Für Felix Mitterer ist er ein aufrechter Polemiker gegen die Heuschreckenplage Tourismus. Tatsächlich spricht er sich massiv gegen jede weitere Erschließung der Tiroler Gletscher und Berge aus. Zu sehr hat seiner Meinung nach die Natur schon Schaden genommen. Zu obrigkeitshörig sind die Bewohner des Tales, meint er, und macht sich damit nicht nur Freunde.

Feuchte Klangkulisse
Ein tiefes Tal hat sich die Venter Ache in den felsigen Untergrund gezwängt. Ihr Tosen ist auch dann noch zu hören, wenn man die Serpentinen durch die satten Wiesenhänge hinaufgestiegen ist und längst keine Sicht mehr auf den gewaltigen Gebirgsbach hat. Das Tosen des Wassers und das Glockengeläute der Schafe, die alljährlich im Sommer vom Südtiroler Schnalstal herauf getrieben werden und sich bis in den Sommer hinein von den besten Alpenkräuter und Blumen ernähren, das sind die allgegenwärtigen Geräusche im Gebirge, eine ganz besondere Musik.

Beim hohlen Stein
Eine dreiseitige Stele aus Kupfer mit Hinweistafel, auf der sämtliche Angaben in geraffter Form zu lesen sind, zeichnet diesen Ort als eine besonders wichtige Fundstelle aus. So kann sich jeder Wanderer individuell durchs Gebirge bewegen und dennoch von der frühgeschichtlichen Bedeutung dieses Ortes erfahren.

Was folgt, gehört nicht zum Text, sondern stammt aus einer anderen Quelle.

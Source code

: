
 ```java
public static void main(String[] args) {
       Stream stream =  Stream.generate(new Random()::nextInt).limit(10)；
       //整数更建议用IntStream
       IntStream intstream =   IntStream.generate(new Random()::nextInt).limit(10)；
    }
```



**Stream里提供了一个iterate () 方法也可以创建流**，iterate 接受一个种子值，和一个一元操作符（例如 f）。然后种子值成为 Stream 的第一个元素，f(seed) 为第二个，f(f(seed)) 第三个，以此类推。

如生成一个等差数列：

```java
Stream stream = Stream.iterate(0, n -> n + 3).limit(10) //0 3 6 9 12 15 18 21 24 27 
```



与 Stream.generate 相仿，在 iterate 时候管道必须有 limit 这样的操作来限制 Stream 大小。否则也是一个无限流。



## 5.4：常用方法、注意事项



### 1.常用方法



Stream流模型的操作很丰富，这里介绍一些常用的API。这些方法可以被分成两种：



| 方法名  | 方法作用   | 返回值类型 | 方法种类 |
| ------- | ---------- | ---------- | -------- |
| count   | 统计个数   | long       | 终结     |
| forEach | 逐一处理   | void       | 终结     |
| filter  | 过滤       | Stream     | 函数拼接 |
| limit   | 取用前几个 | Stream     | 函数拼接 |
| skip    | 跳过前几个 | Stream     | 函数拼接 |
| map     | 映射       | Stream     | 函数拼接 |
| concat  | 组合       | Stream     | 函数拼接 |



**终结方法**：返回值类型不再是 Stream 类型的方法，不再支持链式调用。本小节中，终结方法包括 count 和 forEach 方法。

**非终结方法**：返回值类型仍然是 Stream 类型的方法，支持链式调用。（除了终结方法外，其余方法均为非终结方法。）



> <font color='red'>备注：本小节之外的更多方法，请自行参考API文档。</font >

Der Wanderer kann sich zudem mit Hilfe einer handlichen Mappe mit Wegbeschreibungen, Panorma-Karten, Höhenprofile und Texten auf diesen uralten Wegen der Hirten und Jäger, entlang derer wichtige frühgeschichtliche Funde gemacht wurden, fortbewegen: inmitten einer prachtvollen Berglandschaft aus Felsen, Latschen und Gebirgsblumen.

Die Gletscherwelt des Similaun
Plötzlich öffnet sich das Tal und gibt den Blick frei auf den legendären Similaun, auf jenen Berg, der seit jeher die Phantasie der Menschen beschäftigt hat. Unzählige Geschichten und Sagen ranken sich um den Gletscher. Etliche davon hat Hans Haid gesammelt und niedergeschrieben.

Rätsel im Gebirge
Der Weg führt nach anfänglich beträchtlicher Steigung relativ sanft weiter durch ein weites Hochtal. Vieles wurde leider im Zuge des Wegbaus zerstört, bedauert Hans Haid. Viele Rätsel um die frühgeschichtlichen Fundorte in den Ötztaler Alpen sind noch nicht gelöst, wie etwa das um den 70cm hohen steinernen Menhir mit Widderkopf. Diese Geheimnisse des Gebirges, meint Hans Haid, gilt es eigentlich zu bewahren.